What is my personal calling to God’s purposes as I understand them? What is our calling as Christians in a particular community, in this particular time, among many “communities of strangers”? What is our calling as American Christians to a human world that is both electrically connected and morally fragmented? Our answers to these questions may change over time, but the commitment to ask them is steadfast. Work in such a dialogue with God is not dull, repetitive or meaningless. We have the honor of joining God’s own work in the world. It is an adventure of faith.
We Bring Our Work to God as an Offering
A sweeping statement about work and vocation was voiced in “God’s Work in Our Hands,” a policy statement approved by the 1995 General Assembly of the Presbyterian Church (U.S.A.):
The glory of God shines in God’s own first work of creation before it shines in any work of our hands. It can shine in every fragment of faithful human work done in response to the One in whose image we are created.
As the Creator God continues to create, we can participate through our work. By working with integrity and responsibility toward all our neighbors and all of creation; by treating other workers and ourselves with respect, compassion, and gratitude; and by seeking forgiveness from God for the imperfections in our work; we bring ourselves and our work to God as an offering. This we understand to be good work, pleasing to God.

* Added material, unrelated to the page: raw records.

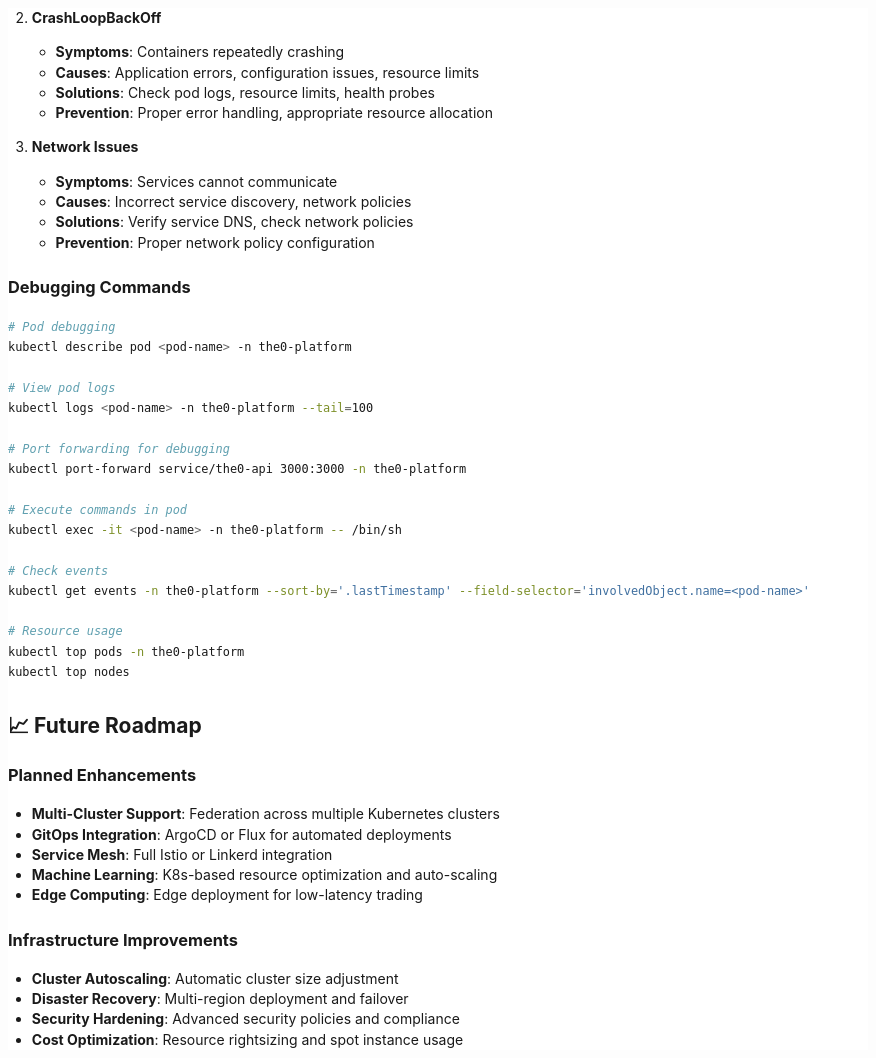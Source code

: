2. **CrashLoopBackOff**
   - **Symptoms**: Containers repeatedly crashing
   - **Causes**: Application errors, configuration issues, resource limits
   - **Solutions**: Check pod logs, resource limits, health probes
   - **Prevention**: Proper error handling, appropriate resource allocation

3. **Network Issues**
   - **Symptoms**: Services cannot communicate
   - **Causes**: Incorrect service discovery, network policies
   - **Solutions**: Verify service DNS, check network policies
   - **Prevention**: Proper network policy configuration

### Debugging Commands

```bash
# Pod debugging
kubectl describe pod <pod-name> -n the0-platform

# View pod logs
kubectl logs <pod-name> -n the0-platform --tail=100

# Port forwarding for debugging
kubectl port-forward service/the0-api 3000:3000 -n the0-platform

# Execute commands in pod
kubectl exec -it <pod-name> -n the0-platform -- /bin/sh

# Check events
kubectl get events -n the0-platform --sort-by='.lastTimestamp' --field-selector='involvedObject.name=<pod-name>'

# Resource usage
kubectl top pods -n the0-platform
kubectl top nodes
```

## 📈 Future Roadmap

### Planned Enhancements

- **Multi-Cluster Support**: Federation across multiple Kubernetes clusters
- **GitOps Integration**: ArgoCD or Flux for automated deployments
- **Service Mesh**: Full Istio or Linkerd integration
- **Machine Learning**: K8s-based resource optimization and auto-scaling
- **Edge Computing**: Edge deployment for low-latency trading

### Infrastructure Improvements

- **Cluster Autoscaling**: Automatic cluster size adjustment
- **Disaster Recovery**: Multi-region deployment and failover
- **Security Hardening**: Advanced security policies and compliance
- **Cost Optimization**: Resource rightsizing and spot instance usage
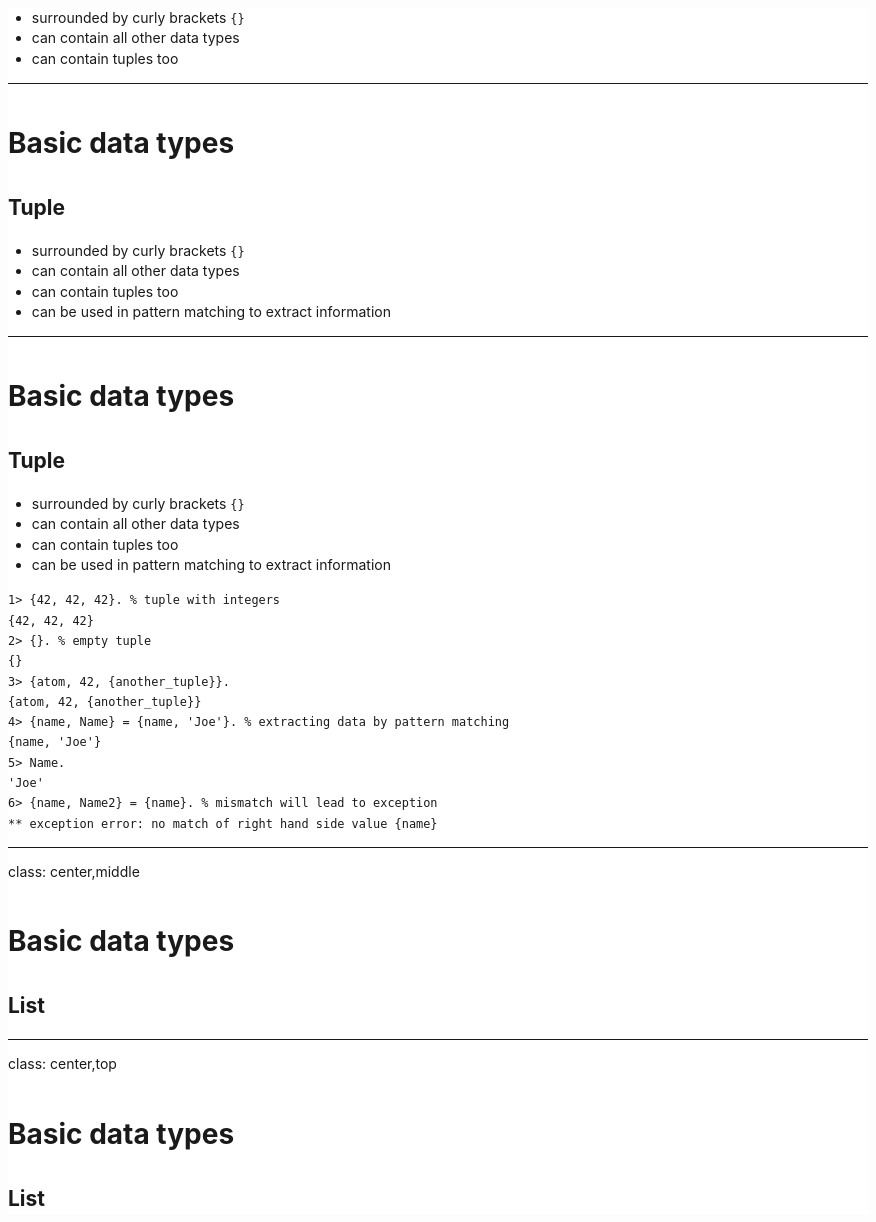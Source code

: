* surrounded by curly brackets `{}`
* can contain all other data types
* can contain tuples too
---
# Basic data types
## Tuple

* surrounded by curly brackets `{}`
* can contain all other data types
* can contain tuples too
* can be used in pattern matching to extract information
---
# Basic data types
## Tuple

* surrounded by curly brackets `{}`
* can contain all other data types
* can contain tuples too
* can be used in pattern matching to extract information

```erlang-repl
1> {42, 42, 42}. % tuple with integers
{42, 42, 42}
2> {}. % empty tuple
{}
3> {atom, 42, {another_tuple}}.
{atom, 42, {another_tuple}}
4> {name, Name} = {name, 'Joe'}. % extracting data by pattern matching
{name, 'Joe'}
5> Name.
'Joe'
6> {name, Name2} = {name}. % mismatch will lead to exception
** exception error: no match of right hand side value {name}
```
---
class: center,middle
# Basic data types
## List
---
class: center,top
# Basic data types
## List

Read the entire policy statement.
Occupation, Please: ___________
This gaping blank in forms,
bureaucracy’s chief coin,
unnerves the unemployed,
whose “occupation” is
to be preoccupied
with loss of self defined
in monetary terms.
Who do I say I am?
(So malleable the self
to fit descriptive cores
of worth — in paycheck earned,
in title, benefits,
prerogatives and roles,
in privilege and power
or sweat and time-clocked toil.)
Who do I say I am?
Did Eve and Adam claim
they were defined by work
before their fall from grace?
My occupation is
to be a human self
in awesome plenitude,
for I am not my work.
Before my work I am.
Though work be killed, I live.
Who do you say I am?
— Peggy L. Shriver
This article was originally published in the May 2000 issue of Presbyterians Today. Peggy L. Shriver, former assistant general secretary of the National Council of Churches, and Donald W. Shriver, former president and professor of ethics at Union Theological Seminary in New York, live in New York City.